Explainable recommendation introduces goals that are not captured by accuracy alone, and explanation paths require their own quality lenses. We extend the evaluation pipeline with metrics for beyond-utility properties and multiple dimensions of explanation-path quality, including coverage/fidelity of explainability, diversity of explanation patterns, and characteristics of the interactions and entities used in the paths. This design matters because it makes it feasible to run unified benchmarks that expose trade-offs: a method may recommend well but repeatedly reuse the same reasoning patterns, or it may generate diverse paths but fail to explain a substantial fraction of recommendations.
Evaluation, use cases, and lessons learned
We validate hopwise by using it as a benchmarking environment over two knowledge graphs and multiple representative explainable path-reasoning methods. The key contribution of this evidence is not a single “best model” outcome, but the fact that the same pipeline can jointly reveal differences across recommendation utility, beyond-utility objectives, and explanation-path behavior.
Several lessons emerge from the benchmark.
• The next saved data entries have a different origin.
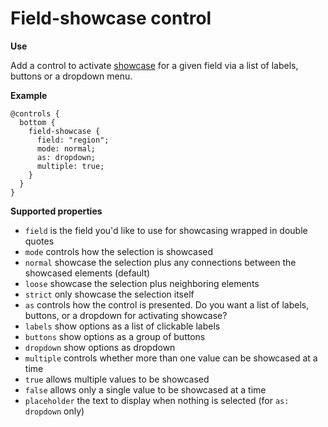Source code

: # Field-showcase control

**Use**

Add a control to activate [showcase](../advanced-settings.md#showcasing) for a given field via a list of labels, buttons or a dropdown menu.

**Example**

```
@controls {
  bottom {
    field-showcase {
      field: "region";
      mode: normal;
      as: dropdown;
      multiple: true;
    }
  }
}

```

**Supported properties**

* `field` is the field you'd like to use for showcasing wrapped in double quotes
* `mode` controls how the selection is showcased
 * `normal` showcase the selection plus any connections between the showcased elements (default)
 * `loose` showcase the selection plus neighboring elements
 * `strict` only showcase the selection itself
* `as` controls how the control is presented. Do you want a list of labels, buttons, or a dropdown for activating showcase?
 * `labels` show options as a list of clickable labels
 * `buttons` show options as a group of buttons
 * `dropdown` show options as dropdown
* `multiple` controls whether more than one value can be showcased at a time
 * `true` allows multiple values to be showcased
 * `false` allows only a single value to be showcased at a time
* `placeholder` the text to display when nothing is selected (for `as: dropdown` only)
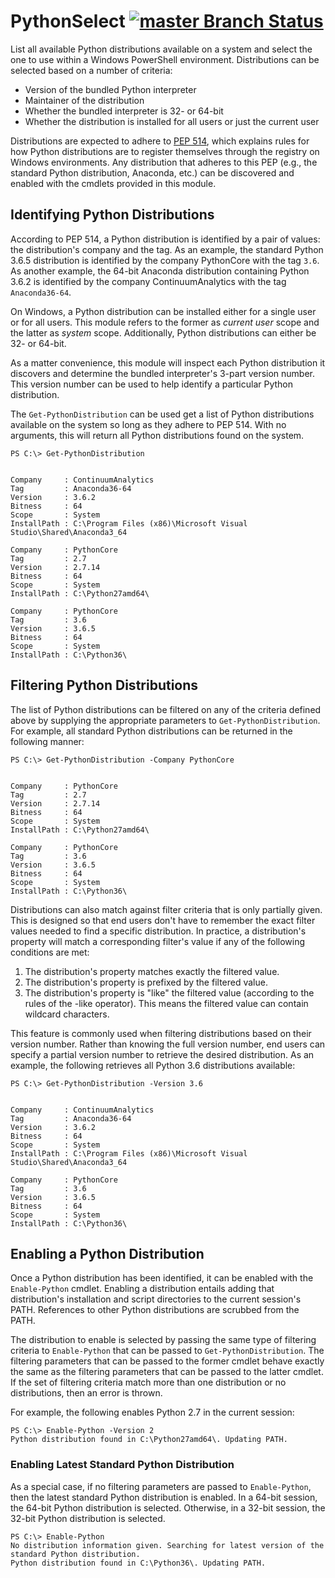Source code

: # PythonSelect [![master Branch Status](https://ci.appveyor.com/api/projects/status/l8bel12152vkxbsg/branch/master?svg=true&passingText=master%20-%20OK&failingText=master%20-%20failing&pendingText=master%20-%20pending)](https://ci.appveyor.com/project/mvromer/pythonselect/branch/master)

List all available Python distributions available on a system and select the one to use within a Windows PowerShell environment. Distributions can be selected based on a number of criteria:

* Version of the bundled Python interpreter
* Maintainer of the distribution
* Whether the bundled interpreter is 32- or 64-bit
* Whether the distribution is installed for all users or just the current user

Distributions are expected to adhere to [PEP 514](https://www.python.org/dev/peps/pep-0514/), which explains rules for how Python distributions are to register themselves through the registry on Windows environments. Any distribution that adheres to this PEP (e.g., the standard Python distribution, Anaconda, etc.) can be discovered and enabled with the cmdlets provided in this module.

## Identifying Python Distributions
According to PEP 514, a Python distribution is identified by a pair of values: the distribution's company and the tag. As an example, the standard Python 3.6.5 distribution is identified by the company PythonCore with the tag `3.6`. As another example, the 64-bit Anaconda distribution containing Python 3.6.2 is identified by the company ContinuumAnalytics with the tag `Anaconda36-64`.

On Windows, a Python distribution can be installed either for a single user or for all users. This module refers to the former as _current user_ scope and the latter as _system_ scope. Additionally, Python distributions can either be 32- or 64-bit.

As a matter convenience, this module will inspect each Python distribution it discovers and determine the bundled interpreter's 3-part version number. This version number can be used to help identify a particular Python distribution.

The `Get-PythonDistribution` can be used get a list of Python distributions available on the system so long as they adhere to PEP 514. With no arguments, this will return all Python distributions found on the system.

```
PS C:\> Get-PythonDistribution


Company     : ContinuumAnalytics
Tag         : Anaconda36-64
Version     : 3.6.2
Bitness     : 64
Scope       : System
InstallPath : C:\Program Files (x86)\Microsoft Visual Studio\Shared\Anaconda3_64

Company     : PythonCore
Tag         : 2.7
Version     : 2.7.14
Bitness     : 64
Scope       : System
InstallPath : C:\Python27amd64\

Company     : PythonCore
Tag         : 3.6
Version     : 3.6.5
Bitness     : 64
Scope       : System
InstallPath : C:\Python36\
```

## Filtering Python Distributions
The list of Python distributions can be filtered on any of the criteria defined above by supplying the appropriate parameters to `Get-PythonDistribution`. For example, all standard Python distributions can be returned in the following manner:

```
PS C:\> Get-PythonDistribution -Company PythonCore


Company     : PythonCore
Tag         : 2.7
Version     : 2.7.14
Bitness     : 64
Scope       : System
InstallPath : C:\Python27amd64\

Company     : PythonCore
Tag         : 3.6
Version     : 3.6.5
Bitness     : 64
Scope       : System
InstallPath : C:\Python36\
```

Distributions can also match against filter criteria that is only partially given. This is designed so that end users don't have to remember the exact filter values needed to find a specific distribution. In practice, a distribution's property will match a corresponding filter's value if any of the following conditions are met:

1. The distribution's property matches exactly the filtered value.
2. The distribution's property is prefixed by the filtered value.
3. The distribution's property is "like" the filtered value (according to the rules of the -like operator). This means the filtered value can contain wildcard characters.

This feature is commonly used when filtering distributions based on their version number. Rather than knowing the full version number, end users can specify a partial version number to retrieve the desired distribution. As an example, the following retrieves all Python 3.6 distributions available:

```
PS C:\> Get-PythonDistribution -Version 3.6


Company     : ContinuumAnalytics
Tag         : Anaconda36-64
Version     : 3.6.2
Bitness     : 64
Scope       : System
InstallPath : C:\Program Files (x86)\Microsoft Visual Studio\Shared\Anaconda3_64

Company     : PythonCore
Tag         : 3.6
Version     : 3.6.5
Bitness     : 64
Scope       : System
InstallPath : C:\Python36\
```

## Enabling a Python Distribution
Once a Python distribution has been identified, it can be enabled with the `Enable-Python` cmdlet. Enabling a distribution entails adding that distribution's installation and script directories to the current session's PATH. References to other Python distributions are scrubbed from the PATH.

The distribution to enable is selected by passing the same type of filtering criteria to `Enable-Python` that can be passed to `Get-PythonDistribution`. The filtering parameters that can be passed to the former cmdlet behave exactly the same as the filtering parameters that can be passed to the latter cmdlet. If the set of filtering criteria match more than one distribution or no distributions, then an error is thrown.

For example, the following enables Python 2.7 in the current session:

```
PS C:\> Enable-Python -Version 2
Python distribution found in C:\Python27amd64\. Updating PATH.
```

### Enabling Latest Standard Python Distribution
As a special case, if no filtering parameters are passed to `Enable-Python`, then the latest standard Python distribution is enabled. In a 64-bit session, the 64-bit Python distribution is selected. Otherwise, in a 32-bit session, the 32-bit Python distribution is selected.

```
PS C:\> Enable-Python
No distribution information given. Searching for latest version of the standard Python distribution.
Python distribution found in C:\Python36\. Updating PATH.
```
First, methods can look similar under standard ranking metrics while diverging meaningfully in whether they can reliably produce explanation paths for recommended items; in the reported experiments, path language model approaches exhibit lower explanation fidelity than reinforcement-learning-based methods, highlighting a practical robustness issue when explanation generation is part of the required output. Second, modeling choices that are often treated as “implementation details” (for example, the specific embedding priors used in some reasoning methods) can be evaluated under controlled conditions, and the benchmark illustrates cases where such choices have limited impact relative to broader modeling assumptions. Third, the unified evaluation emphasizes that improving one dimension (such as coverage or novelty) can coincide with degradation in another (such as repetitiveness or limited diversity of explanation types), reinforcing the need to treat explainability as a multi-objective problem rather than a single-score add-on.
Limitations and scope
Our resource is deliberately scoped to path-based explainability over knowledge graphs. It does not aim to be a general framework for all explainability paradigms in recommendation (for example, feature attribution or free-form natural language justifications are not the organizing principle of the library).
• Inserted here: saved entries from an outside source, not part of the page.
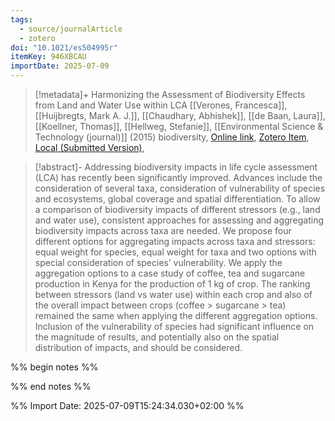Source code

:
 ```yaml
---
tags:
  - source/journalArticle
  - zotero
doi: "10.1021/es504995r"
itemKey: 946XBCAU
importDate: 2025-07-09
---
```

>[!metadata]+
> Harmonizing the Assessment of Biodiversity Effects from Land and Water Use within LCA
> [[Verones, Francesca]], [[Huijbregts, Mark A. J.]], [[Chaudhary, Abhishek]], [[de Baan, Laura]], [[Koellner, Thomas]], [[Hellweg, Stefanie]], 
> [[Environmental Science & Technology (journal)]] (2015)
> biodiversity, 
> [Online link](https://doi.org/10.1021/es504995r), [Zotero Item](zotero://select/library/items/946XBCAU), [Local (Submitted Version)](file://C:/Users/aburg/Documents/references/zotero/storage/NNP6WPME/Verones2015_HarmonizingAssessment.pdf), 

>[!abstract]-
>Addressing biodiversity impacts in life cycle assessment (LCA) has recently been significantly improved. Advances include the consideration of several taxa, consideration of vulnerability of species and ecosystems, global coverage and spatial differentiation. To allow a comparison of biodiversity impacts of different stressors (e.g., land and water use), consistent approaches for assessing and aggregating biodiversity impacts across taxa are needed. We propose four different options for aggregating impacts across taxa and stressors: equal weight for species, equal weight for taxa and two options with special consideration of species’ vulnerability. We apply the aggregation options to a case study of coffee, tea and sugarcane production in Kenya for the production of 1 kg of crop. The ranking between stressors (land vs water use) within each crop and also of the overall impact between crops (coffee > sugarcane > tea) remained the same when applying the different aggregation options. Inclusion of the vulnerability of species had significant influence on the magnitude of results, and potentially also on the spatial distribution of impacts, and should be considered.

%% begin notes %%

%% end notes %%

%% Import Date: 2025-07-09T15:24:34.030+02:00 %%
The evaluation layer is strongest when explanation outputs are well-formed paths; therefore, conclusions drawn from the explanation-quality metrics should be interpreted as path-centric. Additionally, the practical utility of fairness- or group-disparity-style metrics depends on whether a dataset provides the necessary user-group signals, which may not always be available or reliable. Finally, while the library supports multiple datasets and models, the breadth of coverage remains bounded by the included knowledge graphs and the effort required to maintain preprocessing compatibility as upstream datasets evolve.
Access and reuse
Code and data artifacts are available via a public GitHub repository (https://github.com/tail-unica/hopwise).
Conclusions
hopwise treats explainable path reasoning as an end-to-end research workflow: not only training a recommender system, but producing structured explanation paths and evaluating them with dedicated, comparable criteria. This shifts path-based explainable recommendation from a collection of isolated implementations into a setting where results can be reproduced, ablations can be meaningfully compared, and new methods can be integrated with less overhead.
The paper outlines concrete extensions that align with this goal, including expanding the set of supported models (e.g., additional knowledge-aware recommenders) and contributing curated knowledge graphs to broader dataset repositories used by the community. More broadly, the resource creates room for community-driven growth: broader domain coverage, richer connectors to external toolchains, and stronger guarantees around explanation reliability, each of which becomes more feasible when built on a shared, standardized experimental substrate rather than one-off codebases.